# EXERCISE DETAILS:
Scan the entries for lines with "asfml" and say how many there are, with nothing more.

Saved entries

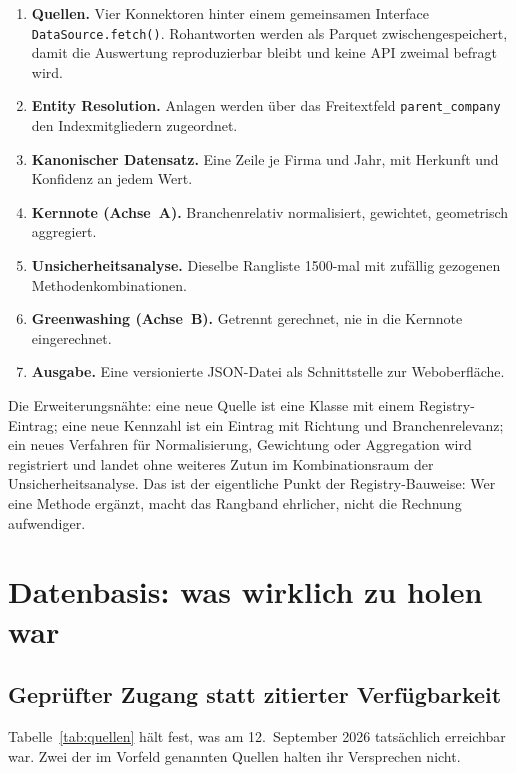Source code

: \documentclass[11pt,a4paper]{article}
\begin{document}
\begin{enumerate}[label=\textbf{\arabic*.}]
\item \textbf{Quellen.} Vier Konnektoren hinter einem gemeinsamen Interface \texttt{DataSource.fetch()}. Rohantworten werden als Parquet zwischengespeichert, damit die Auswertung reproduzierbar bleibt und keine API zweimal befragt wird.
\item \textbf{Entity Resolution.} Anlagen werden über das Freitextfeld \texttt{parent\_company} den Indexmitgliedern zugeordnet.
\item \textbf{Kanonischer Datensatz.} Eine Zeile je Firma und Jahr, mit Herkunft und Konfidenz an jedem Wert.
\item \textbf{Kernnote (Achse~A).} Branchenrelativ normalisiert, gewichtet, geometrisch aggregiert.
\item \textbf{Unsicherheitsanalyse.} Dieselbe Rangliste 1500-mal mit zufällig gezogenen Methodenkombinationen.
\item \textbf{Greenwashing (Achse~B).} Getrennt gerechnet, nie in die Kernnote eingerechnet.
\item \textbf{Ausgabe.} Eine versionierte JSON-Datei als Schnittstelle zur Weboberfläche.
\end{enumerate}

Die Erweiterungsnähte: eine neue Quelle ist eine Klasse mit einem Registry-Eintrag; eine neue Kennzahl ist ein Eintrag mit Richtung und Branchenrelevanz; ein neues Verfahren für Normalisierung, Gewichtung oder Aggregation wird registriert und landet ohne weiteres Zutun im Kombinationsraum der Unsicherheitsanalyse. Das ist der eigentliche Punkt der Registry-Bauweise: Wer eine Methode ergänzt, macht das Rangband ehrlicher, nicht die Rechnung aufwendiger.

\section{Datenbasis: was wirklich zu holen war}

\subsection{Geprüfter Zugang statt zitierter Verfügbarkeit}

Tabelle~\ref{tab:quellen} hält fest, was am 12.~September 2026 tatsächlich erreichbar war. Zwei der im Vorfeld genannten Quellen halten ihr Versprechen nicht.
\end{document}

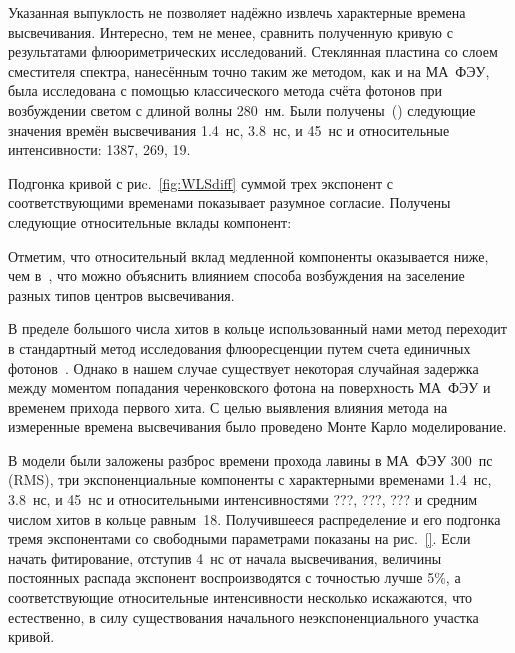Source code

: Указанная выпуклость не позволяет надёжно извлечь характерные времена высвечивания. Интересно, тем не менее, сравнить полученную кривую с результатами флюориметрических исследований. Стеклянная пластина со слоем сместителя спектра, нанесённым точно таким же методом, как и на МА~ФЭУ, была исследована с помощью классического метода счёта фотонов при возбуждении светом с длиной волны 280~нм. Были получены~(\cite{DUERR}) следующие значения времён высвечивания 1.4~нс, 3.8~нс, и 45~нс и относительные интенсивности: 1387, 269, 19.



Подгонка кривой с риc.~\ref{fig:WLSdiff} суммой трех экспонент с соответствующими временами показывает разумное согласие. Получены следующие относительные вклады компонент: 

Отметим, что относительный вклад медленной компоненты оказывается ниже, чем в~\cite{DUERR}, что можно объяснить влиянием способа возбуждения на заселение разных типов центров высвечивания.

В пределе большого числа хитов в кольце использованный нами метод переходит в стандартный метод исследования флюоресценции путем счета единичных фотонов~\cite{SPC}. Однако в нашем случае существует некоторая случайная задержка между моментом попадания черенковского фотона на поверхность МА~ФЭУ и временем прихода первого хита. С целью выявления влияния метода на измеренные времена высвечивания было проведено Монте Карло моделирование.

В модели были заложены разброс времени прохода лавины в МА~ФЭУ 300~пс (RMS), три экспоненциальные компоненты с характерными временами 1.4~нс, 3.8~нс, и 45~нс и относительными интенсивностями ???, ???, ??? и средним числом хитов в кольце равным~18. Получившееся распределение и его подгонка тремя экспонентами со свободными параметрами показаны на рис.~\ref{}. Если начать фитирование, отступив 4~нс от начала высвечивания, величины постоянных распада экспонент воспроизводятся с точностью лучше 5\%, а соответствующие относительные интенсивности несколько искажаются, что естественно, в силу существования начального неэкспоненциального участка кривой.

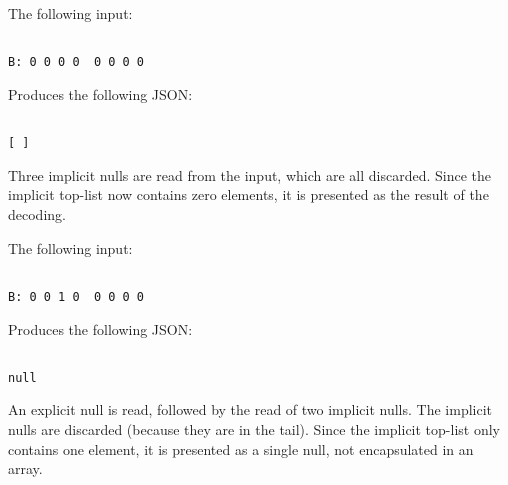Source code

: The following input:

\begin{changemargin}{-60mm}{0mm}
\begin{myquote}
\begin{verbatim}

B: 0 0 0 0  0 0 0 0

\end{verbatim}
\end{myquote}
\end{changemargin}

Produces the following JSON:

\begin{changemargin}{-60mm}{0mm}
\begin{myquote}
\begin{verbatim}

[ ]

\end{verbatim}
\end{myquote}
\end{changemargin}

Three implicit nulls are read from the input, which are all discarded.
Since the implicit top-list now contains zero elements, it is presented
as the result of the decoding.

The following input:

\begin{changemargin}{-60mm}{0mm}
\begin{myquote}
\begin{verbatim}

B: 0 0 1 0  0 0 0 0

\end{verbatim}
\end{myquote}
\end{changemargin}

Produces the following JSON:

\begin{changemargin}{-60mm}{0mm}
\begin{myquote}
\begin{verbatim}

null

\end{verbatim}
\end{myquote}
\end{changemargin}

An explicit null is read, followed by the read of two implicit nulls.
The implicit nulls are discarded (because they are in the tail).
Since the implicit top-list only contains one element, it is presented
as a single null, not encapsulated in an array.

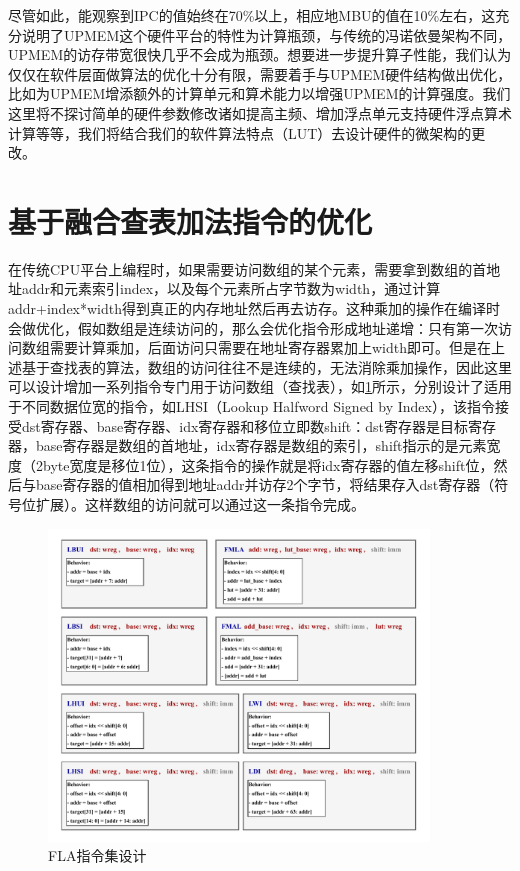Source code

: 尽管如此，能观察到IPC的值始终在70\%以上，相应地MBU的值在10\%左右，这充分说明了UPMEM这个硬件平台的特性为计算瓶颈，与传统的冯诺依曼架构不同，UPMEM的访存带宽很快几乎不会成为瓶颈。想要进一步提升算子性能，我们认为仅仅在软件层面做算法的优化十分有限，需要着手与UPMEM硬件结构做出优化，比如为UPMEM增添额外的计算单元和算术能力以增强UPMEM的计算强度。我们这里将不探讨简单的硬件参数修改诸如提高主频、增加浮点单元支持硬件浮点算术计算等等，我们将结合我们的软件算法特点（LUT）去设计硬件的微架构的更改。

\section{基于融合查表加法指令的优化}
在传统CPU平台上编程时，如果需要访问数组的某个元素，需要拿到数组的首地址addr和元素索引index，以及每个元素所占字节数为width，通过计算addr+index*width得到真正的内存地址然后再去访存。这种乘加的操作在编译时会做优化，假如数组是连续访问的，那么会优化指令形成地址递增：只有第一次访问数组需要计算乘加，后面访问只需要在地址寄存器累加上width即可。但是在上述基于查找表的算法，数组的访问往往不是连续的，无法消除乘加操作，因此这里可以设计增加一系列指令专门用于访问数组（查找表），如\ref{LUTInst}所示，分别设计了适用于不同数据位宽的指令，如LHSI（Lookup Halfword Signed by Index），该指令接受dst寄存器、base寄存器、idx寄存器和移位立即数shift：dst寄存器是目标寄存器，base寄存器是数组的首地址，idx寄存器是数组的索引，shift指示的是元素宽度（2byte宽度是移位1位），这条指令的操作就是将idx寄存器的值左移shift位，然后与base寄存器的值相加得到地址addr并访存2个字节，将结果存入dst寄存器（符号位扩展）。这样数组的访问就可以通过这一条指令完成。

\begin{figure}[!htbp]
	\centering
    \includegraphics[width=0.9\textwidth]{figures/LUTInst.pdf}
	\caption{FLA指令集设计}
    \label{LUTInst}
\end{figure}

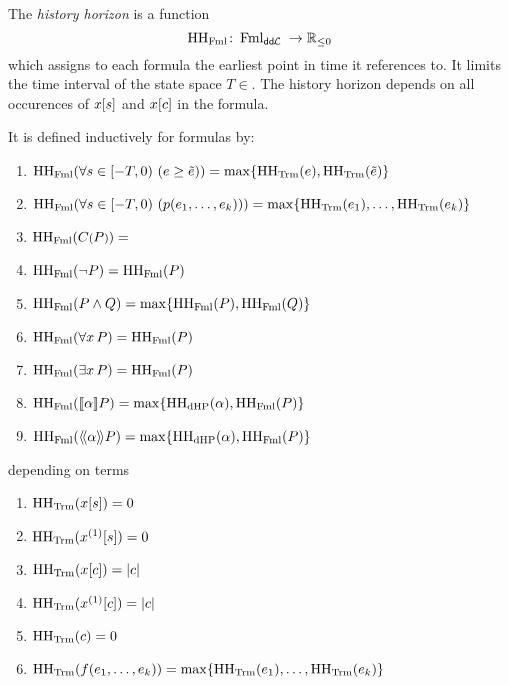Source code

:         \begin{definition}
            The \emph{history horizon} is a function
            \begin{equation*}
                \operatorname{HH_{\operatorname{Fml}}}\colon \operatorname{Fml}_{\textsf{dd{\kern-0.1em}$\mathcal{L}$ }} \to \mathbb{R}_{\leq 0}
            \end{equation*}
            which assigns to each \ddL formula the earliest point in time it references to. It limits the time interval of the state space $T\in$.
            The history horizon depends on all occurences of $x[s]$ and $x[c]$ in the formula.

            It is defined inductively for formulas by:
            \begin{enumerate}
                \item $\HHfml(\holdssince{-T}{\astrm\geq\bstrm}) = \max\set{\HHtrm(\astrm),\HHtrm(\bstrm)}$
                \item $\HHfml(\holdssince{-T}{p(\range{\istrm{1}}{\istrm{k}})}) = \max\set{\range{\HHtrm(\istrm{1})}{\HHtrm(\istrm{k})}}$
                \item $\operatorname{HH_{\operatorname{Fml}}}(C\text{\footnotesize$($}P\text{\footnotesize$)$}) = $
                \item $\operatorname{HH_{\operatorname{Fml}}}(\lnot P) = \operatorname{HH_{\operatorname{Fml}}}(P)$
                \item $\HHfml(\asfml\land\bsfml) = \max\set{\HHfml(\asfml),\HHfml(\bsfml)}$
                \item $\operatorname{HH_{\operatorname{Fml}}}(\forall x{\,} P) = \operatorname{HH_{\operatorname{Fml}}}(P)$
                \item $\operatorname{HH_{\operatorname{Fml}}}(\exists x{\,} P) = \operatorname{HH_{\operatorname{Fml}}}(P)$
                \item $\HHfml(\dbox{\asprg}{\asfml}) = \max\set{\HHprg(\asprg),\HHfml(\asfml)}$
                \item $\HHfml(\ddiamond{\asprg}{\asfml}) = \max\set{\HHprg(\asprg),\HHfml(\asfml)}$
            \end{enumerate}
            depending on terms
            \begin{enumerate}
                \item $\operatorname{HH_{\operatorname{Trm}}}(x[s]) = 0$
                \item $\HHtrm(\Dx[s]) = 0$
                \item $\operatorname{HH_{\operatorname{Trm}}}(x[c]) = \lvert c\rvert$
                \item $\HHtrm(\Dx[c]) = \abs{c}$
                \item $\operatorname{HH_{\operatorname{Trm}}}(c) = 0$
                \item $\HHtrm(f(\range{\istrm{1}}{\istrm{k}})) = \max\set{\range{\HHtrm(\istrm{1})}{\HHtrm(\istrm{k})}}$

\end{enumerate}
\end{definition}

# OUTPUT BELOW:
3